Find all lines below containing the string "number" and return them.

- **Saved data entries**
--*--

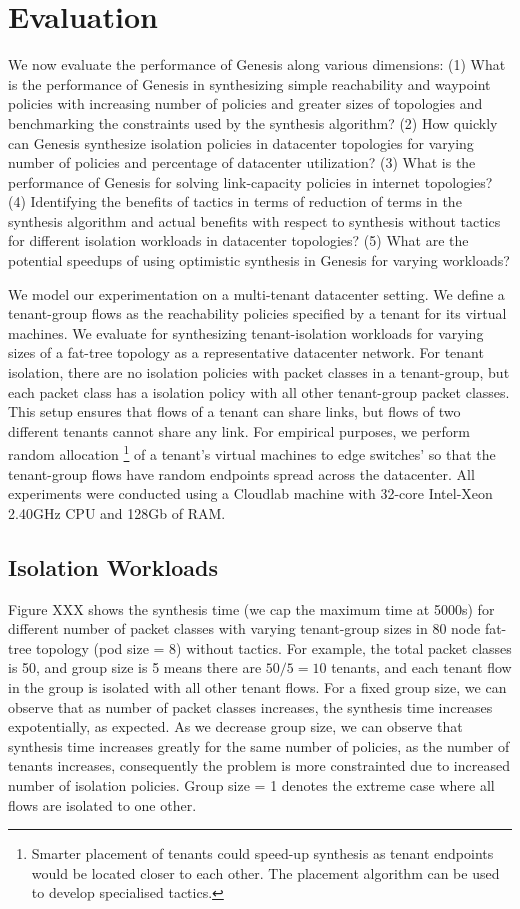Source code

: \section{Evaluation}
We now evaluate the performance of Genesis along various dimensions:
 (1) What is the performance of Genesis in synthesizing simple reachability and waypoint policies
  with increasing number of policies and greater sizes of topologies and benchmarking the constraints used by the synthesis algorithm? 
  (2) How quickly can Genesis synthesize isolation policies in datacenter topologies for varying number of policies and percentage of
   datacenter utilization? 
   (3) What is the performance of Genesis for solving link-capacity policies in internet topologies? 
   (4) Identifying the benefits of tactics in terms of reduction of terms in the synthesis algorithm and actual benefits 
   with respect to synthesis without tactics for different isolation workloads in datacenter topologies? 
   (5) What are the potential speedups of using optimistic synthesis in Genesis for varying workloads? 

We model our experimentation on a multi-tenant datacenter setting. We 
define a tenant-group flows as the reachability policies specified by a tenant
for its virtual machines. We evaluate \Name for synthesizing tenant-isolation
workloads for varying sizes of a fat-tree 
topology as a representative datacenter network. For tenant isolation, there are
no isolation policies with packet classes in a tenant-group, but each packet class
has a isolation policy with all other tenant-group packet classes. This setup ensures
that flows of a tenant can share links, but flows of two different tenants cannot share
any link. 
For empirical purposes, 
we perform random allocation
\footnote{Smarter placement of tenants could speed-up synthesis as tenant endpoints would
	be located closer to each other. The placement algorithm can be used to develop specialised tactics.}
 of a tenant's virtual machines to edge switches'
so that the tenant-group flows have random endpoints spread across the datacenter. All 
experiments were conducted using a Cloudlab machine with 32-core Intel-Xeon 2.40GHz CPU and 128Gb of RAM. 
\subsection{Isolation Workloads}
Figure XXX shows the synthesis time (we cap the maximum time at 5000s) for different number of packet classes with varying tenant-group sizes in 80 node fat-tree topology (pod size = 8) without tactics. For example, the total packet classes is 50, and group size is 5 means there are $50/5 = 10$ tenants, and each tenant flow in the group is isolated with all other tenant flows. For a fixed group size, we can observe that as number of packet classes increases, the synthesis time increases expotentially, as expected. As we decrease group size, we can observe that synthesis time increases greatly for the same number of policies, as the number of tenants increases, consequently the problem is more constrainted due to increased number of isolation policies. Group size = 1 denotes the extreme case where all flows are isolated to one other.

--*--

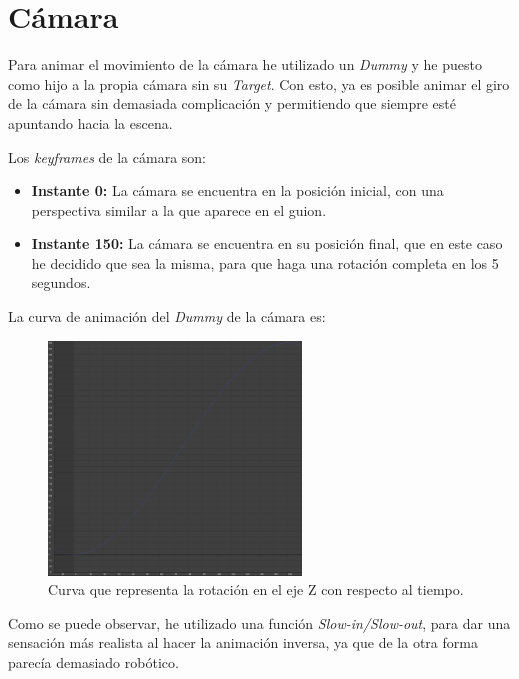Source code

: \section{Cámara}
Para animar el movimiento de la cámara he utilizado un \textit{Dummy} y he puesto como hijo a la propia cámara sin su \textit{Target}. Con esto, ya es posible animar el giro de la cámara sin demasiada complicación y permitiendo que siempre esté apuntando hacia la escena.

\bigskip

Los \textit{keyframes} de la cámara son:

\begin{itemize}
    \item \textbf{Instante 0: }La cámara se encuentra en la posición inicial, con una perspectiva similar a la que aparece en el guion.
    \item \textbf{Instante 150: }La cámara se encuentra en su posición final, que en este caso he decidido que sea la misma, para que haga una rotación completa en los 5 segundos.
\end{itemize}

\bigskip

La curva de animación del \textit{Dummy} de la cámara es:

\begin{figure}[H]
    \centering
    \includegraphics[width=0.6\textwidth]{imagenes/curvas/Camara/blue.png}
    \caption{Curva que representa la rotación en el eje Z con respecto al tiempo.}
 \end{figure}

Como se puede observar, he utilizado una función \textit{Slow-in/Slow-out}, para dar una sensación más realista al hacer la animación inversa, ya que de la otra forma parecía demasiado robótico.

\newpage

--*--

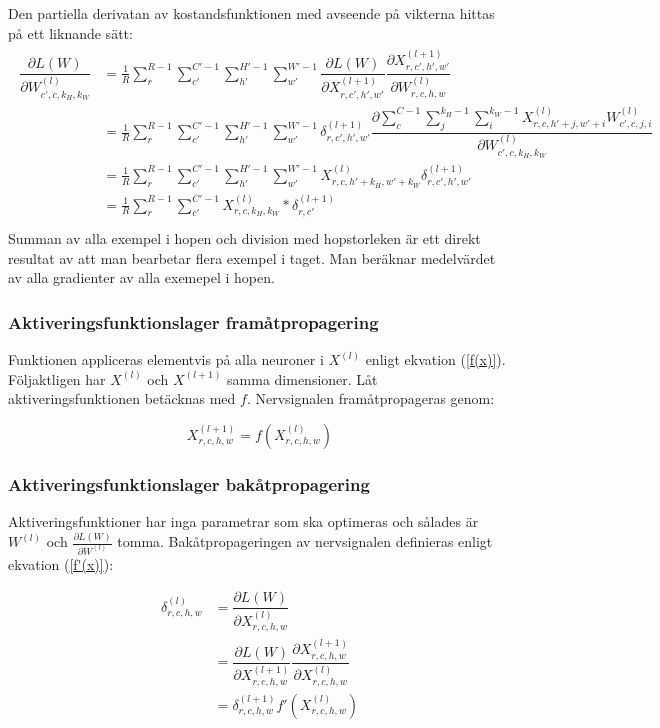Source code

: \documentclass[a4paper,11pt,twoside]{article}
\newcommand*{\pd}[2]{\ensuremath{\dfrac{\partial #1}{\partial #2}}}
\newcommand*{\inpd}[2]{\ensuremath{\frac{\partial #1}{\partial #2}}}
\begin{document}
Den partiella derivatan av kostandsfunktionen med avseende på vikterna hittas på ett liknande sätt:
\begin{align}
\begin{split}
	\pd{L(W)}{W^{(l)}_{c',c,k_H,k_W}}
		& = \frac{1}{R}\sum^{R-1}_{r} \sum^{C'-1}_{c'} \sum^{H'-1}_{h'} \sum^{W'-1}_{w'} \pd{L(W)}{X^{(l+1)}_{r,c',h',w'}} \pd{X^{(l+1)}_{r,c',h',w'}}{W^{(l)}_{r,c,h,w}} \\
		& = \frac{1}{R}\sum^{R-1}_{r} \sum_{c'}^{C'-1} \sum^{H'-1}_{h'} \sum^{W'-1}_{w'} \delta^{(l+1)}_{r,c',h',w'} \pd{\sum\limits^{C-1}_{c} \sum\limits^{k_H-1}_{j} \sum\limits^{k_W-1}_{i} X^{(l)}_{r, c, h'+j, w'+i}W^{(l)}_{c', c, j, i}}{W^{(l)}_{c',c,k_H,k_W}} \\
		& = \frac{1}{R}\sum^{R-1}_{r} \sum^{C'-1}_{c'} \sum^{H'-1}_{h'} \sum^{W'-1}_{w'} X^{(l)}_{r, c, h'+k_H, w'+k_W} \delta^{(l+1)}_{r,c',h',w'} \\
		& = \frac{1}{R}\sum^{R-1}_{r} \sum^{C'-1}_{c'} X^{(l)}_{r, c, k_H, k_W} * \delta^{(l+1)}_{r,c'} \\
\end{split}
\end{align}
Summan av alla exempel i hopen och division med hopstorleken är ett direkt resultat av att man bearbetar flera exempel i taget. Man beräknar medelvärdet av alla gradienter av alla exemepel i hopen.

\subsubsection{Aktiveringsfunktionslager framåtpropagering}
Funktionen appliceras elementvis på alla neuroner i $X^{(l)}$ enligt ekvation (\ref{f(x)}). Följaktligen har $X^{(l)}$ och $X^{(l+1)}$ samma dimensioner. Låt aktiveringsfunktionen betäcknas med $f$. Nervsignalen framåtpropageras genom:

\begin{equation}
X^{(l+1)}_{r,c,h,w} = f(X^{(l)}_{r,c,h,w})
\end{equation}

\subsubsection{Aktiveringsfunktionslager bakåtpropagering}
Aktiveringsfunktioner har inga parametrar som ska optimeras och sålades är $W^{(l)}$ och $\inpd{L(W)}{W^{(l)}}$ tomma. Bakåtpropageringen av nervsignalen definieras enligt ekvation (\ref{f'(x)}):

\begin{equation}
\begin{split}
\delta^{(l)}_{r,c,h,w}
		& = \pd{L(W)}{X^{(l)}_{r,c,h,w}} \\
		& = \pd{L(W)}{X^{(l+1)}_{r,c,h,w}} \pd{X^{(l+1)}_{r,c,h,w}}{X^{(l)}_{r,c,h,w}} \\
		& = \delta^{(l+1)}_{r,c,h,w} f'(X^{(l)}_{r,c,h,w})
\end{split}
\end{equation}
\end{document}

--*--

- **YOUR SOLUTION**
  with increasing number of policies and greater sizes of topologies and benchmarking the constraints used by the synthesis algorithm? 
  (2) How quickly can Genesis synthesize isolation policies in datacenter topologies for varying number of policies and percentage of
Figure XXX shows the synthesis time (we cap the maximum time at 5000s) for different number of packet classes with varying tenant-group sizes in 80 node fat-tree topology (pod size = 8) without tactics. For example, the total packet classes is 50, and group size is 5 means there are $50/5 = 10$ tenants, and each tenant flow in the group is isolated with all other tenant flows. For a fixed group size, we can observe that as number of packet classes increases, the synthesis time increases expotentially, as expected. As we decrease group size, we can observe that synthesis time increases greatly for the same number of policies, as the number of tenants increases, consequently the problem is more constrainted due to increased number of isolation policies. Group size = 1 denotes the extreme case where all flows are isolated to one other.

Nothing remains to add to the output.